The cradle was empty.
She went downstairs again to the guest room, where Diana had delivered her baby and was now living.
It, too, was empty.
Edna searched the house, then went out into the night. She began walking toward the mine. Halfway there she met Diana coming down the road, her nightgown
covered with a robe, which she clutched tightly against the wind.
There was a strange look in her eyes, and she didn’t speak until Edna had led her back to the house. Then, when she was back in her bed, she looked up into her mother’s eyes.
“It’s the strangest thing,” she said. “Did you know that when the wind blows like this, you can hear something?”
“What?” Edna asked, though she knew the answer.
“A baby crying,” Diana said, “But it’s stopped now. I made it stop.” Then she drifted off to sleep.
Edna Amber sat up all night that night, trying to decide what to do. By dawn she made up her mind.
She would do nothing, and spend the rest of her life taking care of her daughter.
She would not have to live in shame, nor would Diana.
She was sure she could do it: Diana hadn’t the slightest idea of what had happened, and Edna could only pray that she would never remember.
Edna would protect her and take care of her. After all, Diana was all she had, and she loved her.
Besides, there was no way to bring the baby back.
Edna came back to the present and glanced once more around the nursery, still remembering.
It had worked.
The years had gone by, and Diana had insisted on keeping the nursery just as it was. She was saving it, she said, for the time when she would get married and have a baby of her own. But really, Edna knew, Diana had kept the nursery for herself. At times she had even slept in the nursery, holding the teddy bear to her breast, cradling it as a mother cradles a child.
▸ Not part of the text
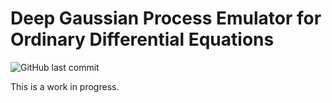# Deep Gaussian Process Emulator for Ordinary Differential Equations

![GitHub last commit](https://img.shields.io/github/last-commit/arindamsaha1507/ode_dgp)


This is a work in progress.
Edna controlled Diana’s life as best she could, and for a long time things were all right. There had been
the problem with Bill Henry, and then, ten years ago, the two nights Diana had spent in the hospital in Pueblo. But except for that, the years had not been bad.
Edna had coped.
But now it was coming apart. Diana was remembering.
Edna looked around the nursery once more and decided that it was time for it, too, to be taken apart.
When Diana took Christie away for the camping trip, she would begin.
Then, when the nursery was dismantled, she would decide what to do about Diana.
Edna knew in her heart that the time had come when Diana could no longer be controlled.